| name | ios-hig |
| description | Use when designing iOS interfaces, implementing accessibility (VoiceOver, Dynamic Type), handling dark mode, ensuring adequate touch targets, providing animation/haptic feedback, or requesting user permissions. Apple Human Interface Guidelines for iOS compliance. |
iOS Human Interface Guidelines
Apple's Human Interface Guidelines define the visual language, interaction patterns, and accessibility standards that make iOS apps feel native and intuitive. The core principle: clarity and consistency through thoughtful design.
Overview
- Interaction - Touch targets, navigation, layout, hierarchy
- Content - Empty states, writing copy, typography
- Visual Design - Colors, materials, contrast, dark mode
- Accessibility - VoiceOver, Dynamic Type, Reduce Motion
- Feedback - Animations, haptics, loading states, errors
- Performance - Responsiveness, system components
- Privacy - Permission requests, data handling
Common Mistakes
Touch targets smaller than 44x44 points — Buttons and interactive elements must be at least 44x44 points (iOS) to accommodate thumbs. Smaller targets cause frustrated users and accessibility failures.
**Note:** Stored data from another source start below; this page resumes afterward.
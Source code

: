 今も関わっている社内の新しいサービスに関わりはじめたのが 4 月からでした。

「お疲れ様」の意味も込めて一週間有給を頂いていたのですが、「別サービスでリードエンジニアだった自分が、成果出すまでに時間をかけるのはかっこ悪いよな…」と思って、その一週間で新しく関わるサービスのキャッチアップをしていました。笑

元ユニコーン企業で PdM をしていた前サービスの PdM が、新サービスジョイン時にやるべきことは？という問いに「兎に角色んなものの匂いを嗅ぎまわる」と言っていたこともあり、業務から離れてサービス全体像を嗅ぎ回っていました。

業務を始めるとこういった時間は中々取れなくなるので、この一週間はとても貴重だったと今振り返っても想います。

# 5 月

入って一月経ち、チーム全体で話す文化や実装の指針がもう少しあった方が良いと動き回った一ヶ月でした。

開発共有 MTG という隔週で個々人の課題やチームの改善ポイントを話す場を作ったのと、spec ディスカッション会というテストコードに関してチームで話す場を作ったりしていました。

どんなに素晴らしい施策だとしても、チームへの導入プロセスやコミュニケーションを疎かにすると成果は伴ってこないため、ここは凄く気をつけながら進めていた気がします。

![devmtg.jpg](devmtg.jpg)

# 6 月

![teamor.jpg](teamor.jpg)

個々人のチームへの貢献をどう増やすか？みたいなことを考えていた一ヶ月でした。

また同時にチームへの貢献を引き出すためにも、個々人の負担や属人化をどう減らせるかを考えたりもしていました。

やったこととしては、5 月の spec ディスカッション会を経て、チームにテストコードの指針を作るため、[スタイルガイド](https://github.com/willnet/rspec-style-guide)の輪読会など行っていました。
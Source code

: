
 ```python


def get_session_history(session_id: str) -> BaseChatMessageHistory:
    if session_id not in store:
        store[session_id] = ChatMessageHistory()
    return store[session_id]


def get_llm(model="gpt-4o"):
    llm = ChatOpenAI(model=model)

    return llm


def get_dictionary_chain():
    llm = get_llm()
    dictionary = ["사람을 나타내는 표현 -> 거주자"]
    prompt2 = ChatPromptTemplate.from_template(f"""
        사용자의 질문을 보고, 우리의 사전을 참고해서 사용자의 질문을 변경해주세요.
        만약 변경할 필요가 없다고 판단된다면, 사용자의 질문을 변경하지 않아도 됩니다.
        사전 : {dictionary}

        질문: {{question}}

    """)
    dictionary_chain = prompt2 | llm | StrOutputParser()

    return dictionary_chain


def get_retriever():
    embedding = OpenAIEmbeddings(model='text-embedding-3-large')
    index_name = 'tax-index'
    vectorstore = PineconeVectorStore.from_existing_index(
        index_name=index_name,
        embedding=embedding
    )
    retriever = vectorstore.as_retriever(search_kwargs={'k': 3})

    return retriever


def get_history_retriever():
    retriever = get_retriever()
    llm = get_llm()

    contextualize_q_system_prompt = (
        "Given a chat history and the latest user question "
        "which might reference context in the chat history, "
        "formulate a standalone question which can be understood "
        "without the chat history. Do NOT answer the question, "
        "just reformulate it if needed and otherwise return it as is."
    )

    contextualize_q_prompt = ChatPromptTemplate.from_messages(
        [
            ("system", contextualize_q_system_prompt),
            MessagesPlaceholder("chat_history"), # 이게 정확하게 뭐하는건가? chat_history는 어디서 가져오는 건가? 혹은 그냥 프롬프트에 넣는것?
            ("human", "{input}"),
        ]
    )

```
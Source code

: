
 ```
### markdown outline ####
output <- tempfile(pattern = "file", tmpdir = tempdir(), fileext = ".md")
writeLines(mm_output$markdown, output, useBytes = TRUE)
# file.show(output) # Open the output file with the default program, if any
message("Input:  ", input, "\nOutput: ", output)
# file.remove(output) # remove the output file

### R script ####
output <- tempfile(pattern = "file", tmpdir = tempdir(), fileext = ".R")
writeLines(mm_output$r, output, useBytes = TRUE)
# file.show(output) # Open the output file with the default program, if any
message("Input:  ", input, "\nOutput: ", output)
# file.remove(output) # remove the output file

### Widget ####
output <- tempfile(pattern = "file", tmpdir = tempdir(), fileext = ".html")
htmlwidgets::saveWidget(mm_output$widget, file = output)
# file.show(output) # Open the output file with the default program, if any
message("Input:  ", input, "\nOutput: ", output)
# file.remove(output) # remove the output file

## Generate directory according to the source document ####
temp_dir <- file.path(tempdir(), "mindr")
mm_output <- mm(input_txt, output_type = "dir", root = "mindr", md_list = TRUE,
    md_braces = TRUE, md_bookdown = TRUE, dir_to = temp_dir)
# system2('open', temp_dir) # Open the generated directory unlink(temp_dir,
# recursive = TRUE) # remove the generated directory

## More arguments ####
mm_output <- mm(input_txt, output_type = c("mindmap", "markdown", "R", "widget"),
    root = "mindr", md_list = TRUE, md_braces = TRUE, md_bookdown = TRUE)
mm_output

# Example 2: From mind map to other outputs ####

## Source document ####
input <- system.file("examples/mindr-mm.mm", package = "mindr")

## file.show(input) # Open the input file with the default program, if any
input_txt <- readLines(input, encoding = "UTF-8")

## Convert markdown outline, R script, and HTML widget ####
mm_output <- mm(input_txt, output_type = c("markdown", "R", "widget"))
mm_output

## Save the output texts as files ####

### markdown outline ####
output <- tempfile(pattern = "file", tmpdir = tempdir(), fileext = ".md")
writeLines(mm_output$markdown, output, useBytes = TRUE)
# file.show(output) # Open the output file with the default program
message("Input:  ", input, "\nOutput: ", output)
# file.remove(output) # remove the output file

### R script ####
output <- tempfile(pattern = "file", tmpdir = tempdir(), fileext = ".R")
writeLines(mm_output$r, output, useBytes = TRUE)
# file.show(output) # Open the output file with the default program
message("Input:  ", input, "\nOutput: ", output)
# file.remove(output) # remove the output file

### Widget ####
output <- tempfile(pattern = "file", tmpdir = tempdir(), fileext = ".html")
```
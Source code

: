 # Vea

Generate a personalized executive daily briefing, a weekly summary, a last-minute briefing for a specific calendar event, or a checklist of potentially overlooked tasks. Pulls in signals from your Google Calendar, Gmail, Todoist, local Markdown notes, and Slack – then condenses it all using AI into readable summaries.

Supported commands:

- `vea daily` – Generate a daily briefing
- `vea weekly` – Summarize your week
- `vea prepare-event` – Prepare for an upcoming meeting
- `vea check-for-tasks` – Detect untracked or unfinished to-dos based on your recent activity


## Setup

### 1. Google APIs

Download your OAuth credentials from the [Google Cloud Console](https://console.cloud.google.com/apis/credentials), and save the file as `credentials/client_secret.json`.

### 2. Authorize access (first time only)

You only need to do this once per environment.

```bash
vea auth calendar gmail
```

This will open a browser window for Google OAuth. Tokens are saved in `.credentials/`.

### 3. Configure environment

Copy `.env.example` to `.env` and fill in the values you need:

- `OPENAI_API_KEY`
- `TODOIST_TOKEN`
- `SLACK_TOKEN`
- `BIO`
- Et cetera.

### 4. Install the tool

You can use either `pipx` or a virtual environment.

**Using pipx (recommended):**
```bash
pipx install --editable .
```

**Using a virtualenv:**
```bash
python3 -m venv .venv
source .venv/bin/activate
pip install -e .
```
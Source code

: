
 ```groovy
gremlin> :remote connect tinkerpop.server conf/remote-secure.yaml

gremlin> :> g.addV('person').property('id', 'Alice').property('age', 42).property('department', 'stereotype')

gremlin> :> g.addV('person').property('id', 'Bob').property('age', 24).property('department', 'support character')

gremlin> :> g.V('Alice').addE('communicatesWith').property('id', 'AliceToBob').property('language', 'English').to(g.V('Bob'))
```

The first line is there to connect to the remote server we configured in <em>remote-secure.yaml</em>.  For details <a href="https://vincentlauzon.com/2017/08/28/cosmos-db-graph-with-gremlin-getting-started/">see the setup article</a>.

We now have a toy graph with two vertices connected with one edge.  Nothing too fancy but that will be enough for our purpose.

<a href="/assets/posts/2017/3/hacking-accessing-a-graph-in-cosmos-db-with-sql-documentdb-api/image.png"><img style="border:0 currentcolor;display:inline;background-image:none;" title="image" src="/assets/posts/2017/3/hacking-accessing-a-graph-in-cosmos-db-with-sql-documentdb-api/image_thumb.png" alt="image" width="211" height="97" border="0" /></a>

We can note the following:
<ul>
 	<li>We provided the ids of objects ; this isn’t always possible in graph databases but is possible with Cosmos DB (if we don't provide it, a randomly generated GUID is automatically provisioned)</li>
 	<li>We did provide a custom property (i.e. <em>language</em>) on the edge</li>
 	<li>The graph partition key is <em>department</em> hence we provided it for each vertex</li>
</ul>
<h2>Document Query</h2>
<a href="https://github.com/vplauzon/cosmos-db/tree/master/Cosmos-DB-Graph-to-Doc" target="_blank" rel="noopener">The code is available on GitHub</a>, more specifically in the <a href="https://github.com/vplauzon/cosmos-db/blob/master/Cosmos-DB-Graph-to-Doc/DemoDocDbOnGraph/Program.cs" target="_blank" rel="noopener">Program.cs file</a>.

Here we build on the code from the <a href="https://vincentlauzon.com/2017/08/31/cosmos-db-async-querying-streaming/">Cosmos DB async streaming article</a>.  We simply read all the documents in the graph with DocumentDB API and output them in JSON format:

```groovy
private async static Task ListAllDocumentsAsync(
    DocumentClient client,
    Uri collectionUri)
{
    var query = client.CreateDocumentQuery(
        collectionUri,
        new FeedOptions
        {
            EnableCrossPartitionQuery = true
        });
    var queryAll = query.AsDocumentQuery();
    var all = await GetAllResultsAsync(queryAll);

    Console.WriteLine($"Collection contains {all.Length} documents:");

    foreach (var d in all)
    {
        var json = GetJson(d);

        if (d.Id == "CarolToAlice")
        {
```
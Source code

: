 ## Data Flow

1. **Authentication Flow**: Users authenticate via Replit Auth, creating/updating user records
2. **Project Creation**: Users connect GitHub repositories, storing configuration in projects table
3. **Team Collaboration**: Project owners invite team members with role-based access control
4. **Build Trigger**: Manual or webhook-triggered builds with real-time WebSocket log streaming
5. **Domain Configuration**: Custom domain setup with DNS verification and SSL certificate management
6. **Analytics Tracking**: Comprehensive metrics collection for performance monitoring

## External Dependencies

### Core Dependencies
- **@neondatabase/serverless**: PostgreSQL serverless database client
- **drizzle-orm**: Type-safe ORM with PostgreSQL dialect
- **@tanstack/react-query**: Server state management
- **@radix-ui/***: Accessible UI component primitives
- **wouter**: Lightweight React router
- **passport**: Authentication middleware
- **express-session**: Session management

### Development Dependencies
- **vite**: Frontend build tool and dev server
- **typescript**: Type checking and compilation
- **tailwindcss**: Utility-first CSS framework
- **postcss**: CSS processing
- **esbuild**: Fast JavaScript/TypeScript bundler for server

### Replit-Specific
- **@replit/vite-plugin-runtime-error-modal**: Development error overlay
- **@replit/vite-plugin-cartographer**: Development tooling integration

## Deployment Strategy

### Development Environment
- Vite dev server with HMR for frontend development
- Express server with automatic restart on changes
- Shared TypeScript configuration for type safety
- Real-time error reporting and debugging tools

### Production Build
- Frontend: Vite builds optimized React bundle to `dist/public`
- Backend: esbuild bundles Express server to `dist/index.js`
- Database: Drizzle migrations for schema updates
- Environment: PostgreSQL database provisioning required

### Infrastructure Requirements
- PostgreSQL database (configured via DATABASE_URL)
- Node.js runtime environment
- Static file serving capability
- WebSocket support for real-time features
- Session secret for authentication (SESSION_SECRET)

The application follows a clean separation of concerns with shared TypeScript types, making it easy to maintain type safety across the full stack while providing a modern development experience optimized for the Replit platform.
Ignoring Dynamic Type constraints — Text with fixed sizes doesn't respect user accessibility settings. Use Dynamic Type sizes, test with Large or Extra Large settings, and avoid hardcoded font sizes.
Insufficient color contrast in dark mode — Colors that work in light mode may fail accessibility in dark mode. Test with Reduce Contrast accessibility setting enabled for both modes.
Over-animating transitions — Animations that feel smooth at 60fps can trigger motion sickness in users with vestibular issues. Respect Reduce Motion settings and keep animations under 300ms.
Missing VoiceOver labels on custom controls — Custom buttons, toggles, or interactive views need
.accessibilityLabel()and.accessibilityHint()or they're completely unusable to screen reader users.Haptic overuse — Every action does NOT need haptic feedback. Reserve haptics for confirmations (purchase, critical action) and errors. Excessive haptics are annoying and drain battery.